While using a login node, you are only permitted to do small tasks such as

  • managing files
  • small data transfers
  • creating, editing and submitting jobscripts
  • checking and managing jobs

Warning

Please do not run computationally expensive jobs on a login node. There are only 4 login nodes split between all Kelvin2 users and running high workloads here will seriously impact the other users.

Running your jobs on compute nodes

A user wishing to run a job on a compute node must first write a batch script. This batch script contains specifications for the required computational resources, instructions for loading program dependencies, and commands to execute the code. Once the batch script is complete, this is submitted to a job scheduler called SLURM and the job will subsequently be queued and run on a compute node when resources become available. The scheduler ensures that all users get their fair share of system resources.

This process is quite different to how you normally run programs on your own personal computer. As such, the following step-by-step guide explains how to run a simple Python 'Hello World' job on a compute node using a batch script submitted to the job scheduler. This walkthrough is designed to be very minimal to provide a first-time user with an overview of the process. More information is contained in the Running Jobs documentation page.

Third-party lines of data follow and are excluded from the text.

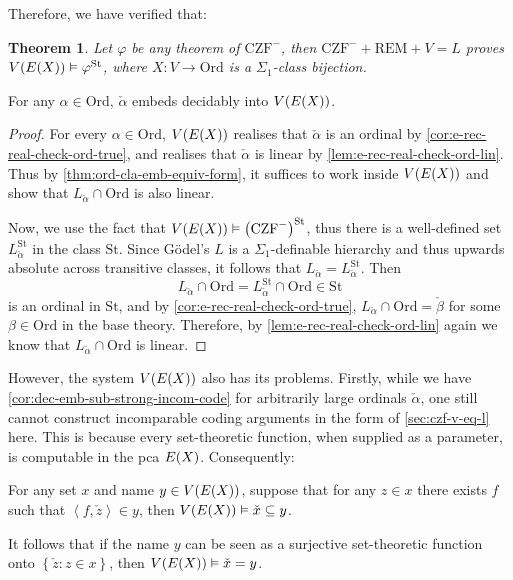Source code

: \documentclass[12pt,openany]{book}
\theoremstyle{plain}
\newtheorem{theorem}{Theorem}[section]
\theoremstyle{definition}
\newcommand\tuple[1]{\left\langle #1 \right\rangle}
\newcommand\CZF{\mathrm{CZF}}
\newcommand\REM{\mathrm{REM}}
\newcommand\Ord{\mathrm{Ord}}
\newcommand\St{\mathrm{St}}
\begin{document}
Therefore, we have verified that:
\begin{theorem}
  \label{thm:e-rec-st-model-czf}
  Let $\varphi$ be any theorem of $\CZF^-$, then $\CZF^- + \REM + V = L$ proves $V\mleft(E\mleft(X\mright)\mright) \vDash \varphi^\St$, where $X : V \rightarrow \Ord$ is a $\Sigma_1$-class bijection.
\end{theorem}

\begin{corollary}[$\CZF^- + \REM + V = L$]
  For any $\alpha \in \Ord$, $\check{\alpha}$ embeds decidably into $V\mleft(E\mleft(X\mright)\mright)$.
\end{corollary}

\begin{proof}
  For every $\alpha \in \Ord$, $V\mleft(E\mleft(X\mright)\mright)$ realises that $\check{\alpha}$ is an ordinal by \autoref{cor:e-rec-real-check-ord-true}, and realises that $\check{\alpha}$ is linear by \autoref{lem:e-rec-real-check-ord-lin}. Thus by \autoref{thm:ord-cla-emb-equiv-form}, it suffices to work inside $V\mleft(E\mleft(X\mright)\mright)$ and show that $L_{\check{\alpha}} \cap \Ord$ is also linear.

  Now, we use the fact that $V\mleft(E\mleft(X\mright)\mright) \vDash \left(\CZF^-\right)^\St$, thus there is a well-defined set $L_{\check{\alpha}}^\St$ in the class $\St$. Since G\"odel's $L$ is a $\Sigma_1$-definable hierarchy and thus upwards absolute across transitive classes, it follows that $L_{\check{\alpha}} = L_{\check{\alpha}}^\St$. Then
  \[L_{\check{\alpha}} \cap \Ord = L_{\check{\alpha}}^\St \cap \Ord \in \St\]
  is an ordinal in $\St$, and by \autoref{cor:e-rec-real-check-ord-true}, $L_{\check{\alpha}} \cap \Ord = \check{\beta}$ for some $\beta \in \Ord$ in the base theory. Therefore, by \autoref{lem:e-rec-real-check-ord-lin} again we know that $L_{\check{\alpha}} \cap \Ord$ is linear.
\end{proof}

However, the system $V\mleft(E\mleft(X\mright)\mright)$ also has its problems. Firstly, while we have \autoref{cor:dec-emb-sub-strong-incom-code} for arbitrarily large ordinals $\check{\alpha}$, one still cannot construct incomparable coding arguments in the form of \autoref{sec:czf-v-eq-l} here. This is because every set-theoretic function, when supplied as a parameter, is computable in the pca $E\mleft(X\mright)$. Consequently:
\begin{lemma}[$\CZF^- + \REM + V = L$]
  \label{lem:e-rec-real-inv-name-eq}
  For any set $x$ and name $y \in V\mleft(E\mleft(X\mright)\mright)$, suppose that for any $z \in x$ there exists $f$ such that $\tuple{f, \check{z}} \in y$, then $V\mleft(E\mleft(X\mright)\mright) \vDash \check{x} \subseteq y$.

  It follows that if the name $y$ can be seen as a surjective set-theoretic function onto $\left\{\check{z} : z \in x\right\}$, then $V\mleft(E\mleft(X\mright)\mright) \vDash \check{x} = y$.
\end{lemma}
\end{document}
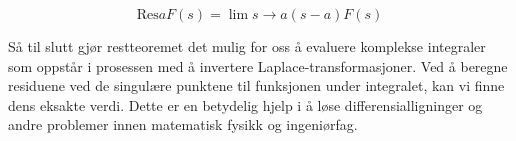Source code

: \begin{equation*}
    \text{Res}{a} F(s) = \lim{s \to a} (s - a)F(s)
\end{equation*}

Så til slutt gjør restteoremet det mulig for oss å evaluere komplekse integraler som oppstår i prosessen med å invertere Laplace-transformasjoner. Ved å beregne residuene ved de singulære punktene til funksjonen under integralet, kan vi finne dens eksakte verdi. Dette er en betydelig hjelp i å løse differensialligninger og andre problemer innen matematisk fysikk og ingeniørfag.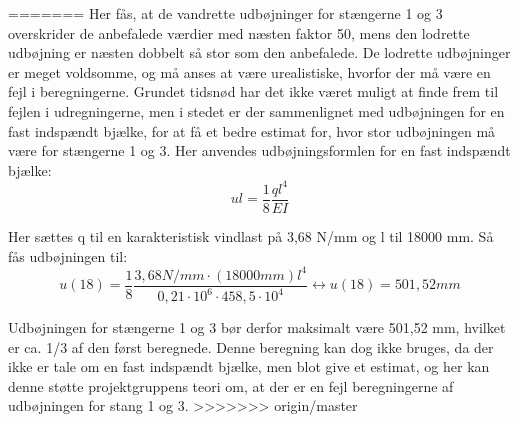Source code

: =======
Her fås, at de vandrette udbøjninger for stængerne 1 og 3 overskrider de anbefalede værdier med næsten faktor 50, mens den lodrette udbøjning er næsten dobbelt så stor som den anbefalede. De lodrette udbøjninger er meget voldsomme, og må anses at være urealistiske, hvorfor der må være en fejl i beregningerne. Grundet tidsnød har det ikke været muligt at finde frem til fejlen i udregningerne, men i stedet er der sammenlignet med udbøjningen for en fast indspændt bjælke, for at få et bedre estimat for, hvor stor udbøjningen må være for stængerne 1 og 3. 
\newline \indent{     }  Her anvendes udbøjningsformlen for en fast indspændt bjælke:
\begin{equation}
u{l}=\frac{1}{8} \frac{ql^4}{EI}
\end{equation}

Her sættes q til en karakteristisk vindlast på 3,68 N/mm og l til 18000 mm. Så fås udbøjningen til: 
\begin{equation}
u(18) = \frac{1}{8} \frac{3,\!68 N/mm \cdot (18000mm)l^4}{0,21 \cdot 10^6 \cdot 458,5 \cdot 10^4} \leftrightarrow u(18) = 501,52 mm
\end{equation}

Udbøjningen for stængerne 1 og 3 bør derfor maksimalt være 501,52 mm, hvilket er ca. 1/3 af den først beregnede. Denne beregning kan dog ikke bruges, da der ikke er tale om en fast indspændt bjælke, men blot give et estimat, og her kan denne støtte projektgruppens teori om, at der er en fejl beregningerne af udbøjningen for stang 1 og 3.
>>>>>>> origin/master
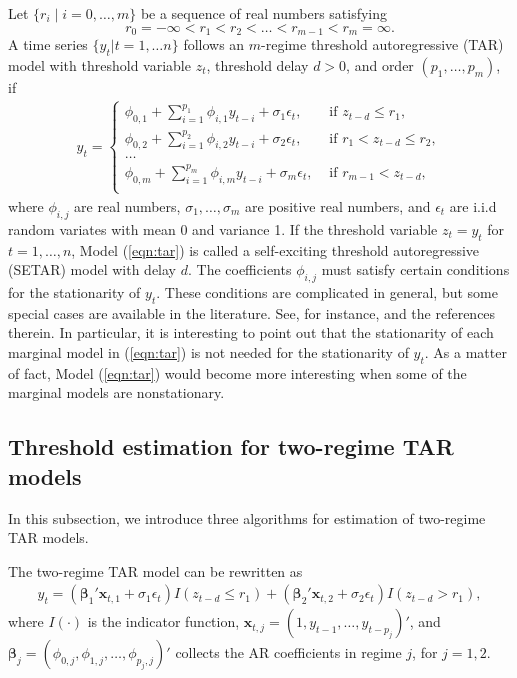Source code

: Let $\{ r_i \mid i=0,\ldots,m\}$ be a sequence of real numbers satisfying
\[
r_0=-\infty <r_1<r_2<\ldots <r_{m-1}<r_m=\infty.
\]
A time series $\{y_t| t=1,\ldots n\}$ follows an $m$-regime threshold autoregressive (TAR) model with threshold variable $z_t$, threshold delay $d>0$, and order $(p_1,\ldots,p_m)$, if
\begin{eqnarray}\label{eqn:tar}
y_t=\left\{
\begin{array}{ll}
\phi_{0,1}+\sum_{i=1}^{p_1} \phi_{i,1}y_{t-i}+\sigma_1 \epsilon_t, &\mbox{ if } z_{t-d} \leq r_1,\\
\phi_{0,2}+\sum_{i=1}^{p_2} \phi_{i,2}y_{t-i}+\sigma_2 \epsilon_t, &\mbox{ if } r_1< z_{t-d} \leq r_2,\\
\ldots\\
\phi_{0,m}+\sum_{i=1}^{p_m} \phi_{i,m}y_{t-i}+\sigma_m \epsilon_t, &\mbox{ if } r_{m-1}<z_{t-d},\\
\end{array}
\right.
\end{eqnarray}
where $\phi_{i,j}$ are real numbers, $\sigma_1,\ldots,\sigma_m$ are positive real numbers, and $\epsilon_t$ are i.i.d random variates with mean 0 and variance 1. If the threshold variable $z_t=y_t$ for $t=1,\ldots, n$, Model (\ref{eqn:tar}) is called a self-exciting threshold autoregressive (SETAR) model with delay $d$. The coefficients $\phi_{i,j}$ must satisfy certain conditions for the
stationarity of  $y_t$. These conditions are complicated in general,
but some special cases are available in the
literature. See, for instance, \cite{chen1991} and the references therein. In particular, it is
interesting to point out that the stationarity of each marginal model in (\ref{eqn:tar}) is not
needed for the stationarity of $y_t$. As a matter of fact, Model (\ref{eqn:tar}) would
become more interesting when some of the marginal models are nonstationary.


\subsection{Threshold estimation for two-regime TAR models}
In this subsection, we introduce three algorithms for estimation of two-regime TAR models.

The two-regime TAR model can be rewritten as
\begin{align}\label{eq:tar2}
y_t=({\boldsymbol{\beta}}_1' {\mathbf x}_{t,1}+\sigma_1\epsilon_t) I(z_{t-d} \leq r_1) +({\boldsymbol{\beta}}_2' {\mathbf x}_{t,2}+\sigma_2 \epsilon_t)I(z_{t-d} > r_1),
\end{align}
where  $I(\cdot)$ is the indicator function, ${\mathbf x}_{t,j}=(1,y_{t-1},\ldots,y_{t-p_j})'$, and $\boldsymbol{\beta}_j=(\phi_{0,j},\phi_{1,j}, \ldots,\phi_{p_j,j})'$ collects the AR coefficients in regime $j$, for $j=1,2$. 

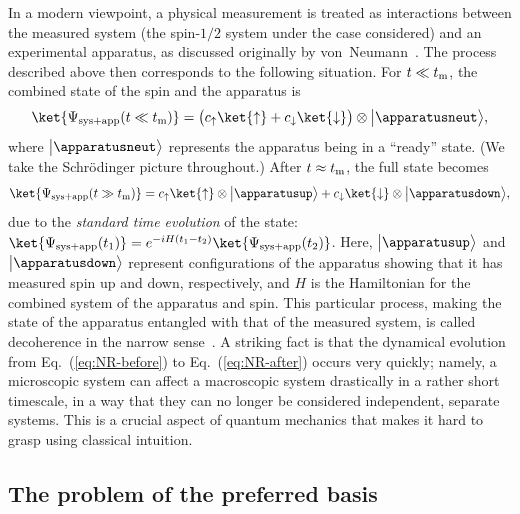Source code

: \documentclass[12pt]{article}
\begin{document}
In a modern viewpoint, a physical measurement is treated as interactions 
between the measured system (the spin-$1/2$ system under the case 
considered) and an experimental apparatus, as discussed originally 
by von~Neumann~\cite{von_Neumann}.  The process described above then 
corresponds to the following situation.  For $t \ll t_{\rm m}$, the 
combined state of the spin and the apparatus is
%
\begin{equation}
  \ket{\Psi_{{\rm sys}+{\rm app}}(t \ll t_{\rm m})} 
  = \bigl( c_\uparrow \ket{\uparrow} + c_\downarrow \ket{\downarrow} \bigr) 
    \otimes \bigl|\apparatusneut\bigr>,
\label{eq:NR-before}
\end{equation}
%
where $\bigl|\apparatusneut\bigr>$ represents the apparatus being 
in a ``ready'' state.  (We take the Schr\"{o}dinger picture throughout.) 
After $t \approx t_{\rm m}$, the full state becomes
%
\begin{equation}
  \ket{\Psi_{{\rm sys}+{\rm app}}(t \gg t_{\rm m})} = 
    c_\uparrow \ket{\uparrow} \otimes \bigl|\apparatusup\bigr> 
    + c_\downarrow \ket{\downarrow} \otimes \bigl|\apparatusdown\bigr>,
\label{eq:NR-after}
\end{equation}
%
due to the {\it standard time evolution} of the state:\ 
$\ket{\Psi_{{\rm sys}+{\rm app}}(t_1)} = e^{-iH(t_1-t_2)} 
\ket{\Psi_{{\rm sys}+{\rm app}}(t_2)}$.  Here, $\bigl|\apparatusup\bigr>$ 
and $\bigl|\apparatusdown\bigr>$ represent configurations of the 
apparatus showing that it has measured spin up and down, respectively, 
and $H$ is the Hamiltonian for the combined system of the apparatus 
and spin.  This particular process, making the state of the apparatus 
entangled with that of the measured system, is called decoherence in the 
narrow sense~\cite{Schlosshauer}.  A striking fact is that the dynamical 
evolution from Eq.~(\ref{eq:NR-before}) to Eq.~(\ref{eq:NR-after}) 
occurs very quickly; namely, a microscopic system can affect a macroscopic 
system drastically in a rather short timescale, in a way that they can 
no longer be considered independent, separate systems.  This is a crucial 
aspect of quantum mechanics that makes it hard to grasp using classical 
intuition.


\subsection{The problem of the preferred basis}
\label{subsec:preferred-basis}
\end{document}

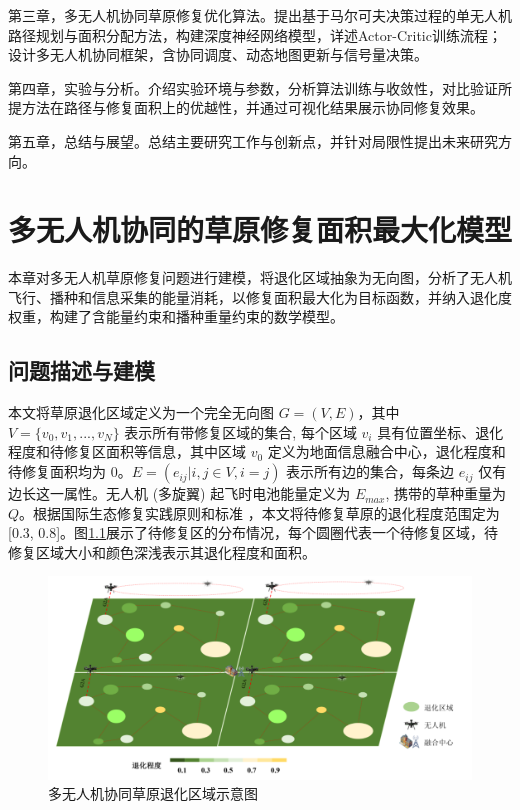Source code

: \documentclass[AutoFakeBold]{LZUThesis}
\begin{document}
第三章，多无人机协同草原修复优化算法。提出基于马尔可夫决策过程的单无人机路径规划与面积分配方法，构建深度神经网络模型，详述Actor-Critic训练流程；设计多无人机协同框架，含协同调度、动态地图更新与信号量决策。

第四章，实验与分析。介绍实验环境与参数，分析算法训练与收敛性，对比验证所提方法在路径与修复面积上的优越性，并通过可视化结果展示协同修复效果。

第五章，总结与展望。总结主要研究工作与创新点，并针对局限性提出未来研究方向。

\chapter{多无人机协同的草原修复面积最大化模型}

本章对多无人机草原修复问题进行建模，将退化区域抽象为无向图，分析了无人机飞行、播种和信息采集的能量消耗，以修复面积最大化为目标函数，并纳入退化度权重，构建了含能量约束和播种重量约束的数学模型。
\section{问题描述与建模}

本文将草原退化区域定义为一个完全无向图 $G = (V, E)$，其中 $V = \{v_0, v_1, ..., v_N \}$ 表示所有带修复区域的集合, 每个区域 $v_i$ 具有位置坐标、退化程度和待修复区面积等信息，其中区域 $v_0$ 定义为地面信息融合中心，退化程度和待修复面积均为 0。$E = (e_{ij} |i, j \in V, i = j)$ 表示所有边的集合，每条边 $e_{ij}$ 仅有边长这一属性。无人机 (多旋翼) 起飞时电池能量定义为 $E_{max}$, 携带的草种重量为 $Q$。根据国际生态修复实践原则和标准\cite{gann2019international} ，本文将待修复草原的退化程度范围定为 [0.3, 0.8]。图\ref{fig:restored-areas}展示了待修复区的分布情况，每个圆圈代表一个待修复区域，待修复区域大小和颜色深浅表示其退化程度和面积。
\vspace{-10pt}
\begin{figure}[htbp]
	\centering
	\includegraphics[width=1\textwidth]{figures/多无人机修复退化区域实例.png}
	\caption{多无人机协同草原退化区域示意图}
	\label{fig:restored-areas}
\end{figure}
\vspace{-7pt}
\end{document}

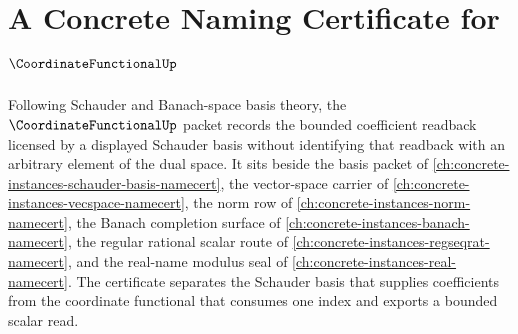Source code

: \chapter{A Concrete Naming Certificate for $\CoordinateFunctionalUp$}
\label{ch:concrete-instances-coordinate-functional-namecert}

Following Schauder and Banach-space basis theory, the $\CoordinateFunctionalUp$ packet records the bounded coefficient readback licensed by a displayed Schauder basis without identifying that readback with an arbitrary element of the dual space. It sits beside the basis packet of \autoref{ch:concrete-instances-schauder-basis-namecert}, the vector-space carrier of \autoref{ch:concrete-instances-vecspace-namecert}, the norm row of \autoref{ch:concrete-instances-norm-namecert}, the Banach completion surface of \autoref{ch:concrete-instances-banach-namecert}, the regular rational scalar route of \autoref{ch:concrete-instances-regseqrat-namecert}, and the real-name modulus seal of \autoref{ch:concrete-instances-real-namecert}. The certificate separates the Schauder basis that supplies coefficients from the coordinate functional that consumes one index and exports a bounded scalar read.

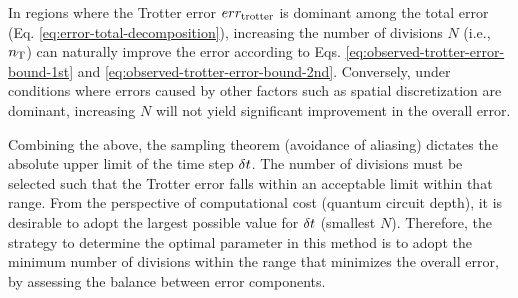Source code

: \documentclass[aip-draft.tex]{subfiles}
\begin{document}
In regions where the Trotter error $\errtrotter$ is dominant among the total
error (Eq. \eqref{eq:error-total-decomposition}), increasing the number of
divisions $N$ (i.e., $\nT$) can naturally improve the error according to Eqs.
\eqref{eq:observed-trotter-error-bound-1st} and
\eqref{eq:observed-trotter-error-bound-2nd}. Conversely, under conditions where
errors caused by other factors such as spatial discretization are dominant,
increasing $N$ will not yield significant improvement in the overall error.

Combining the above, the sampling theorem (avoidance of aliasing) dictates the
absolute upper limit of the time step $\deltat$. The number of divisions must be
selected such that the Trotter error falls within an acceptable limit within that
range. From the perspective of computational cost (quantum circuit depth), it is
desirable to adopt the largest possible value for $\deltat$ (smallest $N$).
Therefore, the strategy to determine the optimal parameter in this method is to
adopt the minimum number of divisions within the range that minimizes the
overall error, by assessing the balance between error components.

\ifSubfilesClassLoaded{}{}
\end{document}
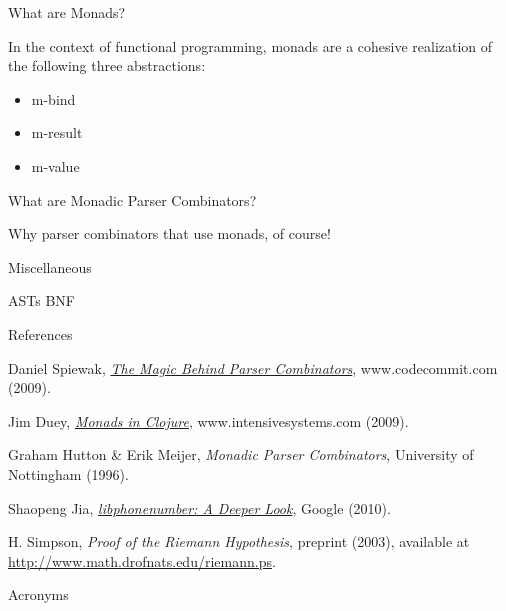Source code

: \documentclass[presentation]{beamer}
\begin{document}
\begin{frame}{What are Monads?}

  In the context of functional programming, monads are a cohesive
  realization of the following three abstractions:

  \begin{itemize}

\item m-bind
\item m-result
\item m-value
\end{itemize}

\end{frame}

\begin{frame}{What are Monadic Parser Combinators?}

Why parser combinators that use monads, of course!

\end{frame}

\begin{frame}{Miscellaneous}

  \ac{AST}s
  \ac{BNF}

\end{frame}

\begin{frame}{References}

\begin{thebibliography}{9}

 Daniel Spiewak,
\href{http://www.codecommit.com/blog/scala/the-magic-behind-parser-combinators}{\emph{The
Magic Behind Parser Combinators}}, www.codecommit.com (2009).

 Jim Duey,
\href{http://www.intensivesystems.net/tutorials/monads_101.html}{\emph{Monads in Clojure}},
www.intensivesystems.com (2009).

 Graham Hutton \& Erik Meijer, \emph{Monadic Parser Combinators}, University
of Nottingham (1996).

 Shaopeng Jia,
\href{https://docs.google.com/present/view?id=0Ae6JSEqM3Qz6ZDk0bmd3d18yODRmejZ2N21kdw}{\emph{libphonenumber:
    A Deeper Look}}, Google (2010).

 H. Simpson, \emph{Proof of the Riemann
Hypothesis},  preprint (2003), available at
\url{http://www.math.drofnats.edu/riemann.ps}.

\end{thebibliography}

\end{frame}

\begin{frame}{Acronyms}
  \begin{acronym}[BNF]
  \end{acronym}
\end{frame}
\end{document}

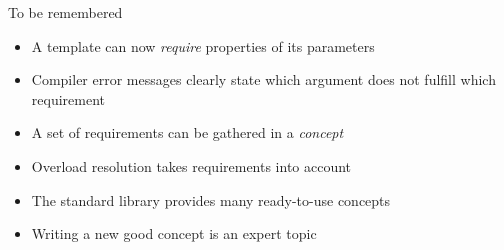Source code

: \begin{frame}[fragile]
    \begin{block}{To be remembered}
      \begin{itemize}
      \item A template can now \emph{require} properties of its parameters
      \item Compiler error messages clearly state which argument does not fulfill which requirement
      \item A set of requirements can be gathered in a \emph{concept}
      \item Overload resolution takes requirements into account
      \item The standard library provides many ready-to-use concepts
      \item Writing a new good concept is an expert topic
      \end{itemize}
    \end{block}
\end{frame}
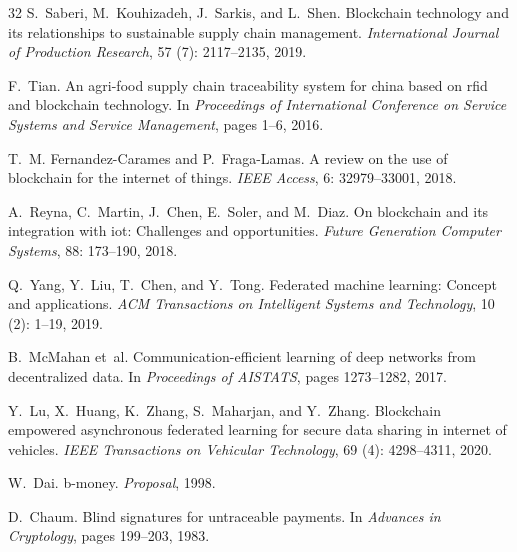 \documentclass[11pt]{article}
\begin{document}
\begin{thebibliography}{32}
S.~Saberi, M.~Kouhizadeh, J.~Sarkis, and L.~Shen.
\newblock Blockchain technology and its relationships to sustainable supply
  chain management.
\newblock \emph{International Journal of Production Research}, 57
  (7): 2117--2135, 2019.

F.~Tian.
\newblock An agri-food supply chain traceability system for china based on rfid
  and blockchain technology.
\newblock In \emph{Proceedings of International Conference on Service Systems
  and Service Management}, pages 1--6, 2016.

T.~M. Fernandez-Carames and P.~Fraga-Lamas.
\newblock A review on the use of blockchain for the internet of things.
\newblock \emph{IEEE Access}, 6: 32979--33001, 2018.

A.~Reyna, C.~Martin, J.~Chen, E.~Soler, and M.~Diaz.
\newblock On blockchain and its integration with iot: Challenges and
  opportunities.
\newblock \emph{Future Generation Computer Systems}, 88: 173--190,
  2018.

Q.~Yang, Y.~Liu, T.~Chen, and Y.~Tong.
\newblock Federated machine learning: Concept and applications.
\newblock \emph{ACM Transactions on Intelligent Systems and Technology},
  10 (2): 1--19, 2019.

B.~McMahan et~al.
\newblock Communication-efficient learning of deep networks from decentralized
  data.
\newblock In \emph{Proceedings of AISTATS}, pages 1273--1282, 2017.

Y.~Lu, X.~Huang, K.~Zhang, S.~Maharjan, and Y.~Zhang.
\newblock Blockchain empowered asynchronous federated learning for secure data
  sharing in internet of vehicles.
\newblock \emph{IEEE Transactions on Vehicular Technology}, 69
  (4): 4298--4311, 2020.

W.~Dai.
\newblock b-money.
\newblock \emph{Proposal}, 1998.

D.~Chaum.
\newblock Blind signatures for untraceable payments.
\newblock In \emph{Advances in Cryptology}, pages 199--203, 1983.


\end{thebibliography}
\end{document}
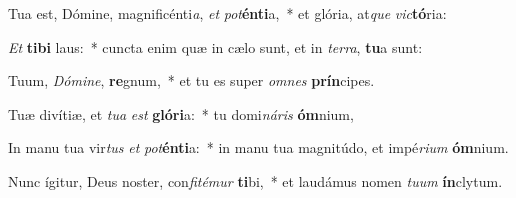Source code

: \item Tua est, Dómine, magnificénti\textit{a}, \textit{et} \textit{pot}\textbf{én}\textbf{ti}a,~* et glória, at\textit{que} \textit{vic}\textbf{tó}ria:
\item \textit{Et} \textbf{ti}\textbf{bi} laus:~* cuncta enim quæ in cælo sunt, et in \textit{ter}\textit{ra}, \textbf{tu}a sunt:
\item Tuum, \textit{Dó}\textit{mi}\textit{ne}, \textbf{re}gnum,~* et tu es super \textit{om}\textit{nes} \textbf{prín}cipes.
\item Tuæ divítiæ, et \textit{tu}\textit{a} \textit{est} \textbf{gló}\textbf{ri}a:~* tu domi\textit{ná}\textit{ris} \textbf{óm}nium,
\item In manu tua vir\textit{tus} \textit{et} \textit{pot}\textbf{én}\textbf{ti}a:~* in manu tua magnitúdo, et impé\textit{ri}\textit{um} \textbf{óm}nium.
\item Nunc ígitur, Deus noster, con\textit{fi}\textit{té}\textit{mur} \textbf{ti}bi,~* et laudámus nomen \textit{tu}\textit{um} \textbf{ín}clytum.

Step-by-step guide to submitting your first job on Kelvin2

Click the following steps to expand:

1. Create Python executable file
  • Enter the following command into your Kelvin2 terminal to create the file for our 'Hello World' program
    vi hello-world.py
    
  • Copy the following lines of Python code into the file, then save and exit vim.
    import os
    
    print("hello world! I am running on", os.environ['HOSTNAME'])
    
    This code will print a hello world message and the name of the compute node the code is running on to the standard output stream. If you were running this program directly, this would be printed to your terminal.
2. Create SLURM batch script
  • Enter the following command into your Kelvin2 terminal to create the batch script file that we will use to submit hello-world.py to the job scheduler.
    vi hello-world-jobscript.sh
    
  • Copy the following lines of code into the file, then save and exit vim.

    #!/bin/bash
    
    #SBATCH --output=hello-world-job.output
    #SBATCH --time=00:00:10
    
    module load apps/python3/3.10.5/gcc-9.3.0
    
    python3 hello-world.py
    
    In this example, the batch script simply specifies:

    • the file in which the program output will be written
    • a time limit after which the job will be automatically closed if it has not yet completed
    • which Python module should be loaded to run the code
    • a line which uses a bash command to execute our Python program
3. Submit the batch script
  • Enter the following command into your Kelvin2 terminal to submit the batch script to the scheduler. The job will then be queued and ran on a compute node whenever resources become available.
    [<username>@login1 [kelvin2] ~]$sbatch hello-world-jobscript.sh
    Submitted batch job <jobid>
    
4. Check Status of Job
  • Enter the following command into your Kelvin2 terminal to check the status of your submitted jobs.
    [<username>@login1 [kelvin2] ~]$squeue -u <username>
    
  • If you were quick typing the above command, your may see your job status as Running (R) or Pending (PD). If you do not see your job in your queue it means your job is already complete.
5. View output of job
  • After the job is complete, enter the following command into your Kelvin2 terminal to view the output of your program.
      [<username>@login1 [kelvin2] ~]$ cat hello-world-job.output
      hello world! I am running on node167
    
  • You have now successfully ran a job on a compute node.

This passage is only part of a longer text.